(Saved data entries)
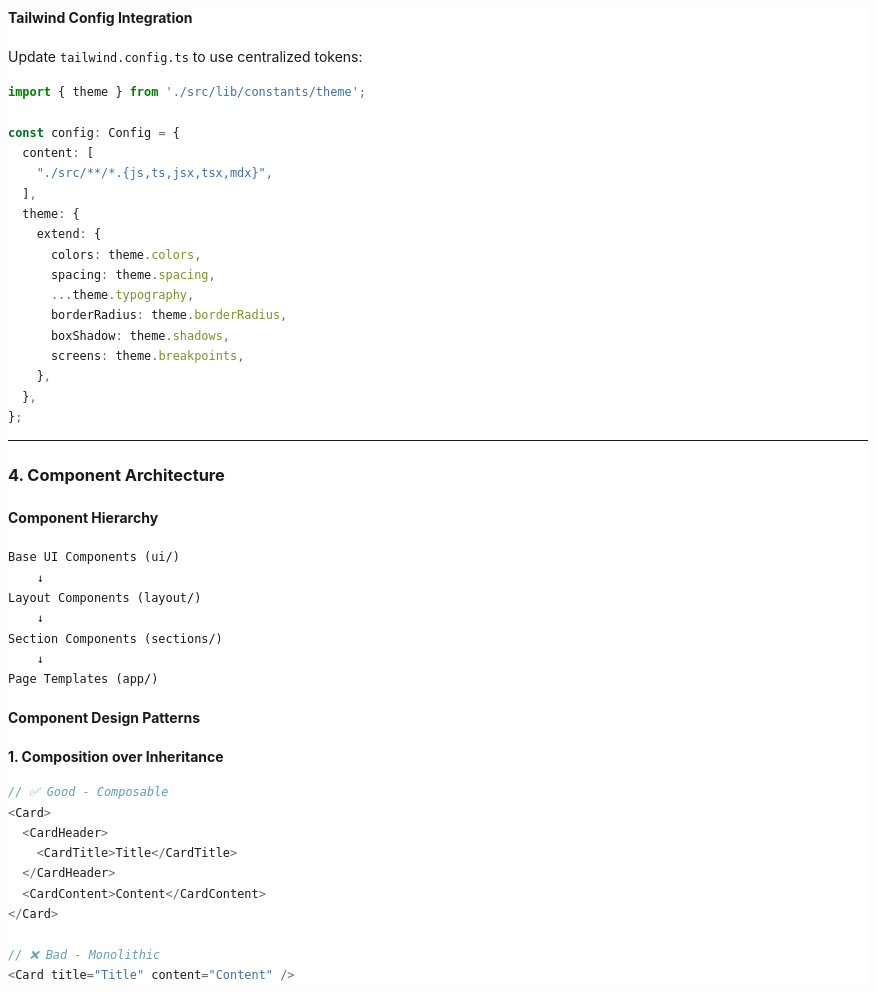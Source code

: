 #### Tailwind Config Integration

Update `tailwind.config.ts` to use centralized tokens:

```typescript
import { theme } from './src/lib/constants/theme';

const config: Config = {
  content: [
    "./src/**/*.{js,ts,jsx,tsx,mdx}",
  ],
  theme: {
    extend: {
      colors: theme.colors,
      spacing: theme.spacing,
      ...theme.typography,
      borderRadius: theme.borderRadius,
      boxShadow: theme.shadows,
      screens: theme.breakpoints,
    },
  },
};
```

---

### 4. **Component Architecture**

#### Component Hierarchy

```
Base UI Components (ui/)
    ↓
Layout Components (layout/)
    ↓
Section Components (sections/)
    ↓
Page Templates (app/)
```

#### Component Design Patterns

**1. Composition over Inheritance**
```typescript
// ✅ Good - Composable
<Card>
  <CardHeader>
    <CardTitle>Title</CardTitle>
  </CardHeader>
  <CardContent>Content</CardContent>
</Card>

// ❌ Bad - Monolithic
<Card title="Title" content="Content" />
```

■ **Task to carry out**
Repeat each of the records exactly as written, except for the pictures, which are to be left out.

■ **Answer for the task**
Source code

: #### Tailwind Config Integration

Update `tailwind.config.ts` to use centralized tokens:

```typescript
import { theme } from './src/lib/constants/theme';

const config: Config = {
  content: [
    "./src/**/*.{js,ts,jsx,tsx,mdx}",
  ],
  theme: {
    extend: {
      colors: theme.colors,
      spacing: theme.spacing,
      ...theme.typography,
      borderRadius: theme.borderRadius,
      boxShadow: theme.shadows,
      screens: theme.breakpoints,
    },
  },
};
```

---

### 4. **Component Architecture**

#### Component Hierarchy

```
Base UI Components (ui/)
    ↓
Layout Components (layout/)
    ↓
Section Components (sections/)
    ↓
Page Templates (app/)
```

#### Component Design Patterns

**1. Composition over Inheritance**
```typescript
// ✅ Good - Composable
<Card>
  <CardHeader>
    <CardTitle>Title</CardTitle>
  </CardHeader>
  <CardContent>Content</CardContent>
</Card>

// ❌ Bad - Monolithic
<Card title="Title" content="Content" />
```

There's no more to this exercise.